Words like these often flow from a place without fore- or afterthought. They exist only at the moment they flow from my brain to my fingers or throat. They are expressed at that moment alone or they are lost. For me, these words expressed can only be described as some form of emotion I dare not dwell upon for too long. I have spent my life compartmentalizing those around me. The words I express in this crude poetic format are some form of possession upon my body. They flow from a place I cannot explain. They flow from someplace that goes against who I am, a man who does not share himself with the world. I am a man who shares himself only with those closest to me. To write these words, knowing they are to be shared with others, is difficult beyond comprehension. I share only the hope that my words might strip away the feelings of isolation of, or create understanding in, just a single person. If all my words written can achieve just that, only once, I might justify the great risk of myself sharing them.
I wish I could fully express how these words, and all of the words I have chosen to share, bring such great risk upon myself. Of all subjects, this one would be disingenuous not to share, but one that brings the most risk. I have spent so much time avoiding the elephant in the room everywhere I go. After leaving Regiment, it lingered with every question asked of me about my time in the service. I saw the question upon their lips. It lingered in their eyes. It was the question they so desperately wanted to ask more than any other, yet the answer they feared the most. When I became a police officer, the preface of the question was crushed more than once, but the question itself was never asked. In so many ways it was answered, but in a way that one must consciously suss out.
The preface… Have I ever taken the life of another? The question is one the world shies away from. It is the root of war. It is an often-unfortunate result of police action. It is the question the world wants to know but is afraid to ask. It is the question often asked only by the youngest of children, before society instills in them the guilt of such questions. A Vietnam veteran friend of mine once answered it in a surprising way, given the fact he hated war, was not a combat MOS, and said he never hoped to see combat ever again.
Having found himself surrounded during the Tet Offensive, he said, “People are afraid to ask what it is like to kill someone because they are afraid of the answer. It is exceptionally easy; we have been doing it for millennia. What makes it hard for most people is society.” I have to interject at this moment and say, before I give you my answer, taking life is a complex issue involving the intersection of both complex humans and situations. Killing a small child following the orders of a piece of shit adult willing to sacrifice their child is not the same as killing a willing participant. I know people who are haunted by taking life only once, others who have taken countless lives without a real care, and yet others, who have taken countless lives, haunted only by a few. What it is like to take a life does not exist as a single answer. Being burdened by taking a life does not make one weak, but not being burdened does not make one broken.
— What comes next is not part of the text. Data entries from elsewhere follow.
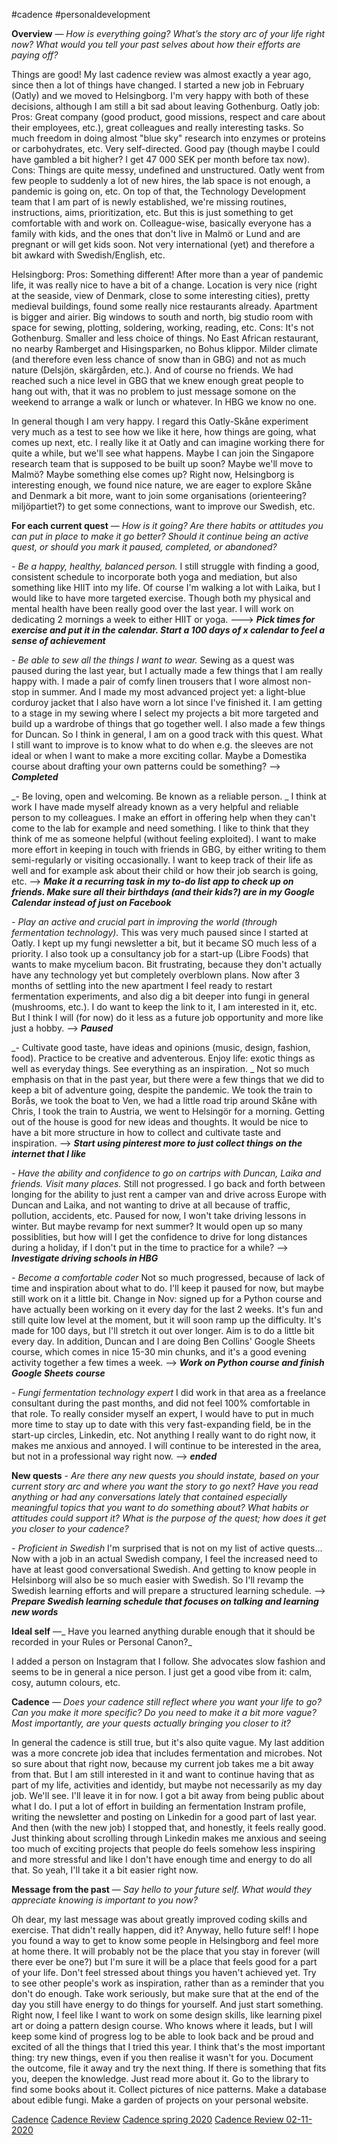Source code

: #cadence #personaldevelopment 

**Overview** — _How is everything going? What’s the story arc of your life right now? What would you tell your past selves about how their efforts are paying off?_

Things are good! My last cadence review was almost exactly a year ago, since then a lot of things have changed. I started a new job in February (Oatly) and we moved to Helsingborg. I'm very happy with both of these decisions, although I am still a bit sad about leaving Gothenburg. 
Oatly job: 
Pros: Great company (good product, good missions, respect and care about their employees, etc.), great colleagues and really interesting tasks. So much freedom in doing almost "blue sky" research into enzymes or proteins or carbohydrates, etc. Very self-directed. Good pay (though maybe I could have gambled a bit higher? I get 47 000 SEK per month before tax now). 
Cons: Things are quite messy, undefined and unstructured. Oatly went from few people to suddenly a lot of new hires, the lab space is not enough, a pandemic is going on, etc. On top of that, the Technology Development team that I am part of is newly established, we're missing routines, instructions, aims, prioritization, etc. But this is just something to get comfortable with and work on. Colleague-wise, basically everyone has a family with kids, and the ones that don't live in Malmö or Lund and are pregnant or will get kids soon. Not very international (yet) and therefore a bit awkard with Swedish/English, etc. 

Helsingborg: 
Pros: Something different! After more than a year of pandemic life, it was really nice to have a bit of a change. Location is very nice (right at the seaside, view of Denmark, close to some interesting cities), pretty medieval buildings, found some really nice restaurants already. Apartment is bigger and airier. Big windows to south and north, big studio room with space for sewing, plotting, soldering, working, reading, etc. 
Cons: It's not Gothenburg. Smaller and less choice of things. No East African restaurant, no nearby Ramberget and Hisingsparken, no Bohus klippor. Milder climate (and therefore even less chance of snow than in GBG) and not as much nature (Delsjön, skärgården, etc.). And of course no friends. We had reached such a nice level in GBG that we knew enough great people to hang out with, that it was no problem to just message somone on the weekend to arrange a walk or lunch or whatever. In HBG we know no one. 

In general though I am very happy. I regard this Oatly-Skåne experiment very much as a test to see how we like it here, how things are going, what comes up next, etc. I really like it at Oatly and can imagine working there for quite a while, but we'll see what happens. Maybe I can join the Singapore research team that is supposed to be built up soon? Maybe we'll move to Malmö? Maybe something else comes up? Right now, Helsingborg is interesting enough, we found nice nature, we are eager to explore Skåne and Denmark a bit more, want to join some organisations (orienteering? miljöpartiet?) to get some connections, want to improve our Swedish, etc. 

**For each current quest** — _How is it going? Are there habits or attitudes you can put in place to make it go better? Should it continue being an active quest, or should you mark it paused, completed, or abandoned?_

_- Be a happy, healthy, balanced person._
I still struggle with finding a good, consistent schedule to incorporate both yoga and mediation, but also something like HIIT into my life. Of course I'm walking a lot with Laika, but I would like to have more targeted exercise. Though both my physical and mental health have been really good over the last year.
I will work on dedicating 2 mornings a week to either HIIT or yoga.
---> ***Pick times for exercise and put it in the calendar. Start a 100 days of x calendar to feel a sense of achievement***

_- Be able to sew all the things I want to wear._
Sewing as a quest was paused during the last year, but I actually made a few things that I am really happy with. I made a pair of comfy linen trousers that I wore almost non-stop in summer. And I made my most advanced project yet: a light-blue corduroy jacket that I also have worn a lot since I've finished it. I am getting to a stage in my sewing where I select my projects a bit more targeted and build up a wardrobe of things that go together well. I also made a few things for Duncan. So I think in general, I am on a good track with this quest. What I still want to improve is to know what to do when e.g. the sleeves are not ideal or when I want to make a more exciting collar. Maybe a Domestika course about drafting your own patterns could be something?
--> ***Completed***

_- Be loving, open and welcoming. Be known as a reliable person. _
I think at work I have made myself already known as a very helpful and reliable person to my colleagues. I make an effort in offering help when they can't come to the lab for example and need something. I like to think that they think of me as someone helpful (without feeling exploited). 
I want to make more effort in keeping in touch with friends in GBG, by either writing to them semi-regularly or visiting occasionally. I want to keep track of their life as well and for example ask about their child or how their job search is going, etc. 
--> ***Make it a recurring task in my to-do list app to check up on friends. Make sure all their birthdays (and their kids?) are in my Google Calendar instead of just on Facebook***

_- Play an active and crucial part in improving the world (through fermentation technology)._
This was very much paused since I started at Oatly. I kept up my fungi newsletter a bit, but it became SO much less of a priority. I also took up a consultancy job for a start-up (Libre Foods) that wants to make mycelium bacon. Bit frustrating, because they don't actually have any technology yet but completely overblown plans. 
Now after 3 months of settling into the new apartment I feel ready to restart fermentation experiments, and also dig a bit deeper into fungi in general (mushrooms, etc.). I do want to keep the link to it, I am interested in it, etc. But I think I will (for now) do it less as a future job opportunity and more like just a hobby. 
--> ***Paused***

_- Cultivate good taste, have ideas and opinions (music, design, fashion, food). Practice to be creative and adventerous. Enjoy life: exotic things as well as everyday things. See everything as an inspiration. _
Not so much emphasis on that in the past year, but there were a few things that we did to keep a bit of adventure going, despite the pandemic. We took the train to Borås, we took the boat to Ven, we had a little road trip around Skåne with Chris, I took the train to Austria, we went to Helsingör for a morning. Getting out of the house is good for new ideas and thoughts. It would be nice to have a bit more structure in how to collect and cultivate taste and inspiration. 
--> ***Start using pinterest more to just collect things on the internet that I like***

_- Have the ability and confidence to go on cartrips with Duncan, Laika and friends. Visit many places._
Still not progressed. I go back and forth between longing for the ability to just rent a camper van and drive across Europe with Duncan and Laika, and not wanting to drive at all because of traffic, pollution, accidents, etc. Paused for now, I won't take driving lessons in winter. But maybe revamp for next summer? It would open up so many possiblities, but how will I get the confidence to drive for long distances during a holiday, if I don't put in the time to practice for a while?
--> ***Investigate driving schools in HBG***

_- Become a comfortable coder_
Not so much progressed, because of lack of time and inspiration about what to do. I'll keep it paused for now, but maybe still work on it a little bit.
Change in Nov: signed up for a Python course and have actually been working on it every day for the last 2 weeks. It's fun and still quite low level at the moment, but it will soon ramp up the difficulty. It's made for 100 days, but I'll stretch it out over longer. Aim is to do a little bit every day.
In addition, Duncan and I are doing Ben Collins' Google Sheets course, which comes in nice 15-30 min chunks, and it's a good evening activity together a few times a week.
--> ***Work on Python course and finish Google Sheets course***

_- Fungi fermentation technology expert_
I did work in that area as a freelance consultant during the past months, and did not feel 100% comfortable in that role. To really consider myself an expert, I would have to put in much more time to stay up to date with this very fast-expanding field, be in the start-up circles, Linkedin, etc. Not anything I really want to do right now, it makes me anxious and annoyed. I will continue to be interested in the area, but not in a professional way right now.
--> ***ended***




**New quests** - _Are there any new quests you should instate, based on your current story arc and where you want the story to go next? Have you read anything or had any conversations lately that contained especially meaningful topics that you want to do something about? What habits or attitudes could support it? What is the purpose of the quest; how does it get you closer to your cadence?_

_- Proficient in Swedish_
I'm surprised that is not on my list of active quests... Now with a job in an actual Swedish company, I feel the increased need to have at least good conversational Swedish. And getting to know people in Helsinborg will also be so much easier with Swedish. So I'll revamp the Swedish learning efforts and will prepare a structured learning schedule. 
--> ***Prepare Swedish learning schedule that focuses on talking and learning new words***

**Ideal self** —_ Have you learned anything durable enough that it should be recorded in your Rules or Personal Canon?_

I added a person on Instagram that I follow. She advocates slow fashion and seems to be in general a nice person. I just get a good vibe from it: calm, cosy, autumn colours, etc. 


**Cadence** — _Does your cadence still reflect where you want your life to go? Can you make it more specific? Do you need to make it a bit more vague? Most importantly, are your quests actually bringing you closer to it?_

In general the cadence is still true, but it's also quite vague. My last addition was a more concrete job idea that includes fermentation and microbes. Not so sure about that right now, because my current job takes me a bit away from that. But I am still interested in it and want to continue having that as part of my life, activities and identidy, but maybe not necessarily as my day job. We'll see. I'll leave it in for now. 
I got a bit away from being public about what I do. I put a lot of effort in building an fermentation Instram profile, writing the newsletter and posting on Linkedin for a good part of last year. And then (with the new job) I stopped that, and honestly, it feels really good. Just thinking about scrolling through Linkedin makes me anxious and seeing too much of exciting projects that people do feels somehow less inspiring and more stressful and like I don't have enough time and energy to do all that. So yeah, I'll take it a bit easier right now.


**Message from the past** — _Say hello to your future self. What would they appreciate knowing is important to you now?_


Oh dear, my last message was about greatly improved coding skills and exercise. That didn't really happen, did it? 
Anyway, hello future self! I hope you found a way to get to know some people in Helsingborg and feel more at home there. It will probably not be the place that you stay in forever (will there ever be one?) but I'm sure it will be a place that feels good for a part of your life. Don't feel stressed about things you haven't achieved yet. Try to see other people's work as inspiration, rather than as a reminder that you don't do enough. Take work seriously, but make sure that at the end of the day you still have energy to do things for yourself. And just start something. Right now, I feel like I want to work on some design skills, like learning pixel art or doing a pattern design course. Who knows where it leads, but I will keep some kind of progress log to be able to look back and be proud and excited of all the things that I tried this year. I think that's the most important thing: try new things, even if you then realise it wasn't for you. Document the outcome, file it away and try the next thing. If there is something that fits you, deepen the knowledge. Just read more about it. Go to the library to find some books about it. Collect pictures of nice patterns. Make a database about edible fungi. Make a garden of projects on your personal website. 

[Cadence](private/Cadence/Cadence.md)
[Cadence Review](Cadence%20Review)
[Cadence spring 2020](private/Cadence/Cadence%20spring%202020.md)
[Cadence Review 02-11-2020](private/Cadence/Cadence%20Review%2002-11-2020.md)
What has it been like for me to have taken human life? I could care less. The world is a series of complex intersections of interactions, chance, decisions, and experiences. Second, by second, they play out every day. In every instance I have taken a life, I have reacted to the actions of others. I have taken life only to preserve other lives threatened. In those moments, I reacted to action. I have not taken a single life that has brought me a moment of regret, remorse, or interrupted sleep. I have taken life only when necessary and taken every action possible to preserve and protect every life before me. I have risked my life to save the life of others more times than I care to count. I cannot control the actions of others, a hard-learned life lesson. I live by the teachings of the Stoics. I can only react to the actions of others, I cannot control the past, and all I can do is move forward.
A few weeks after my first shooting as a cop, I received a call from someone involved. They asked me, “Should I feel guilty for what we did?” I asked him why he was asking. He said it was because everyone was making it out to be a big deal and that he should act like he feels guilty, or upset, or something… I have called this, “forced guilt.” I took due care to tease out his concerns, ensuring I did not project my personal feelings upon him. The truth is, taking life can haunt a lot of people, for good reason. I understand the complexities, I have talked guns out of mouths over such topics, and I will continue to answer my phone at all hours of the day and night for such struggles. I want to express that society has a way of projecting its feelings upon many of us in a way that places upon us a guilt that would not otherwise exist.
I have watched as my callous words have made others uncomfortable, even among fellow officers. It is not everyone, but a larger subset than I would have thought. Others, however, have found comfort in the shared callousness of it all. By remaining silent, the world forces upon so many of us a guilt ill-deserved. It forces those struggling to bury it, and it eats them from the inside. It forces silence among those who understand the most. The social discomfort, disgust, and contempt force those of us with such a unique yet ubiquitous experience to carry it alone. It forces us to fear the topic. It forces us to stand among one another, scared to share that which would free us.
Jake Smith is a law enforcement officer and former Army Ranger with four deployments to Afghanistan.